GOAL OF THE EXERCISE:
All lines that hold the string "design" should be copied. Find them in the listing below.

((

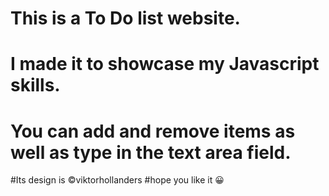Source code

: # This is a To Do list website.
# I made it to showcase my Javascript skills.
# You can add and remove items as well as type in the text area field.

#Its design is ©viktorhollanders 
#hope you like it 😀

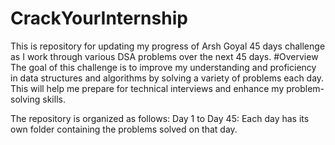 # CrackYourInternship
This is repository for updating my progress of Arsh Goyal 45 days challenge as I work through various DSA problems over the next 45 days.
#Overview
The goal of this challenge is to improve my understanding and proficiency in data structures and algorithms by solving a variety of problems each day. This will help me prepare for technical interviews and enhance my problem-solving skills.

The repository is organized as follows: Day 1 to Day 45: Each day has its own folder containing the problems solved on that day.
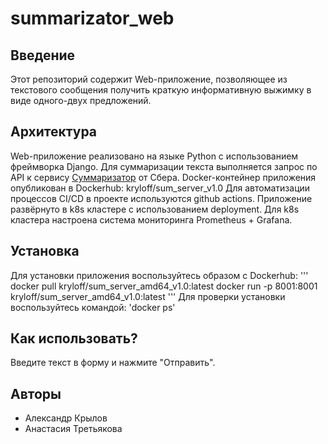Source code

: # summarizator_web

## Введение
Этот репозиторий содержит Web-приложение, позволяющее из текстового сообщения получить краткую информативную выжимку в виде одного-двух предложений.

## Архитектура
Web-приложение реализовано на языке Python с использованием фреймворка Django. Для суммаризации текста выполняется запрос по API к сервису [Суммаризатор](https://developers.sber.ru/portal/products/summarizer?attempt=1) от Сбера.
Docker-контейнер приложения опубликован в Dockerhub: kryloff/sum_server_v1.0
Для автоматизации процессов CI/CD в проекте используются github actions.
Приложение развёрнуто в k8s кластере с использованием deployment.
Для k8s кластера настроена система мониторинга Prometheus + Grafana.

## Установка
Для установки приложения воспользуйтесь образом с Dockerhub:
'''
docker pull kryloff/sum_server_amd64_v1.0:latest
docker run -p 8001:8001 kryloff/sum_server_amd64_v1.0:latest 
'''
Для проверки установки воспользуйтесь командой:
'docker ps'

## Как использовать?
Введите текст в форму и нажмите "Отправить".

## Авторы
* Александр Крылов
* Анастасия Третьякова
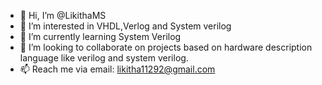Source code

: - 👋 Hi, I’m @LikithaMS
- 👀 I’m interested in VHDL,Verlog and System verilog
- 🌱 I’m currently learning System Verilog
- 💞️ I’m looking to collaborate on projects based on hardware description language like verilog and system verilog.
- 📫 Reach me via email: likitha11292@gmail.com

<!---
LikithaMS/LikithaMS is a ✨ special ✨ repository because its `README.md` (this file) appears on your GitHub profile.
You can click the Preview link to take a look at your changes.
--->
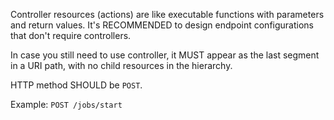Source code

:Controller resources (actions) are like executable functions with parameters and return values. It's RECOMMENDED to design endpoint configurations that don't require controllers.

In case you still need to use controller, it MUST appear as the last segment in a URI path, with no child resources in the hierarchy.

HTTP method SHOULD be `POST`.

Example: `POST /jobs/start`
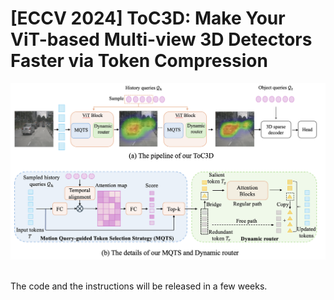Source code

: 
# [ECCV 2024] ToC3D: Make Your ViT-based Multi-view 3D Detectors Faster via Token Compression


<div align="center">
  <img src="figs/image.png" width="800"/>
</div><br/>

The code and the instructions will be released in a few weeks.
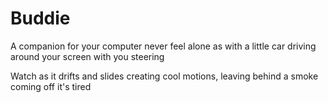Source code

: # Buddie
A companion for your computer
never feel alone as with a little car driving around your screen with you steering

Watch as it drifts and slides creating cool motions, leaving behind a smoke coming off it's tired
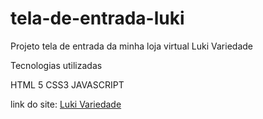# tela-de-entrada-luki
 Projeto tela de entrada da minha loja virtual Luki Variedade

 
Tecnologias utilizadas 

HTML 5
CSS3
JAVASCRIPT

link do site: <a href="https://diegoalmeidaramos.github.io/tela-de-entrada-luki/">Luki Variedade</a>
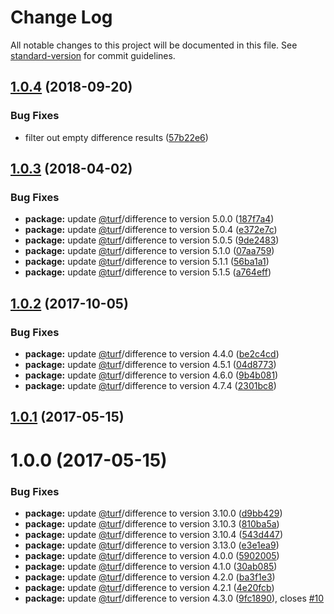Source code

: # Change Log

All notable changes to this project will be documented in this file. See [standard-version](https://github.com/conventional-changelog/standard-version) for commit guidelines.

<a name="1.0.4"></a>
## [1.0.4](https://github.com/stepankuzmin/turf-deintersect/compare/v1.0.3...v1.0.4) (2018-09-20)


### Bug Fixes

* filter out empty difference results ([57b22e6](https://github.com/stepankuzmin/turf-deintersect/commit/57b22e6))



<a name="1.0.3"></a>
## [1.0.3](https://github.com/stepankuzmin/turf-deintersect/compare/v1.0.2...v1.0.3) (2018-04-02)


### Bug Fixes

* **package:** update [@turf](https://github.com/turf)/difference to version 5.0.0 ([187f7a4](https://github.com/stepankuzmin/turf-deintersect/commit/187f7a4))
* **package:** update [@turf](https://github.com/turf)/difference to version 5.0.4 ([e372e7c](https://github.com/stepankuzmin/turf-deintersect/commit/e372e7c))
* **package:** update [@turf](https://github.com/turf)/difference to version 5.0.5 ([9de2483](https://github.com/stepankuzmin/turf-deintersect/commit/9de2483))
* **package:** update [@turf](https://github.com/turf)/difference to version 5.1.0 ([07aa759](https://github.com/stepankuzmin/turf-deintersect/commit/07aa759))
* **package:** update [@turf](https://github.com/turf)/difference to version 5.1.1 ([56ba1a1](https://github.com/stepankuzmin/turf-deintersect/commit/56ba1a1))
* **package:** update [@turf](https://github.com/turf)/difference to version 5.1.5 ([a764eff](https://github.com/stepankuzmin/turf-deintersect/commit/a764eff))



<a name="1.0.2"></a>
## [1.0.2](https://github.com/stepankuzmin/turf-deintersect/compare/v1.0.0...v1.0.2) (2017-10-05)


### Bug Fixes

* **package:** update [@turf](https://github.com/turf)/difference to version 4.4.0 ([be2c4cd](https://github.com/stepankuzmin/turf-deintersect/commit/be2c4cd))
* **package:** update [@turf](https://github.com/turf)/difference to version 4.5.1 ([04d8773](https://github.com/stepankuzmin/turf-deintersect/commit/04d8773))
* **package:** update [@turf](https://github.com/turf)/difference to version 4.6.0 ([9b4b081](https://github.com/stepankuzmin/turf-deintersect/commit/9b4b081))
* **package:** update [@turf](https://github.com/turf)/difference to version 4.7.4 ([2301bc8](https://github.com/stepankuzmin/turf-deintersect/commit/2301bc8))



<a name="1.0.1"></a>
## [1.0.1](https://github.com/stepankuzmin/turf-deintersect/compare/v1.0.0...v1.0.1) (2017-05-15)



<a name="1.0.0"></a>
# 1.0.0 (2017-05-15)


### Bug Fixes

* **package:** update [@turf](https://github.com/turf)/difference to version 3.10.0 ([d9bb429](https://github.com/stepankuzmin/turf-deintersect/commit/d9bb429))
* **package:** update [@turf](https://github.com/turf)/difference to version 3.10.3 ([810ba5a](https://github.com/stepankuzmin/turf-deintersect/commit/810ba5a))
* **package:** update [@turf](https://github.com/turf)/difference to version 3.10.4 ([543d447](https://github.com/stepankuzmin/turf-deintersect/commit/543d447))
* **package:** update [@turf](https://github.com/turf)/difference to version 3.13.0 ([e3e1ea9](https://github.com/stepankuzmin/turf-deintersect/commit/e3e1ea9))
* **package:** update [@turf](https://github.com/turf)/difference to version 4.0.0 ([5902005](https://github.com/stepankuzmin/turf-deintersect/commit/5902005))
* **package:** update [@turf](https://github.com/turf)/difference to version 4.1.0 ([30ab085](https://github.com/stepankuzmin/turf-deintersect/commit/30ab085))
* **package:** update [@turf](https://github.com/turf)/difference to version 4.2.0 ([ba3f1e3](https://github.com/stepankuzmin/turf-deintersect/commit/ba3f1e3))
* **package:** update [@turf](https://github.com/turf)/difference to version 4.2.1 ([4e20fcb](https://github.com/stepankuzmin/turf-deintersect/commit/4e20fcb))
* **package:** update [@turf](https://github.com/turf)/difference to version 4.3.0 ([9fc1890](https://github.com/stepankuzmin/turf-deintersect/commit/9fc1890)), closes [#10](https://github.com/stepankuzmin/turf-deintersect/issues/10)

))

RESPONSE TO THIS TASK:
#Its design is ©viktorhollanders 
:Controller resources (actions) are like executable functions with parameters and return values. It's RECOMMENDED to design endpoint configurations that don't require controllers.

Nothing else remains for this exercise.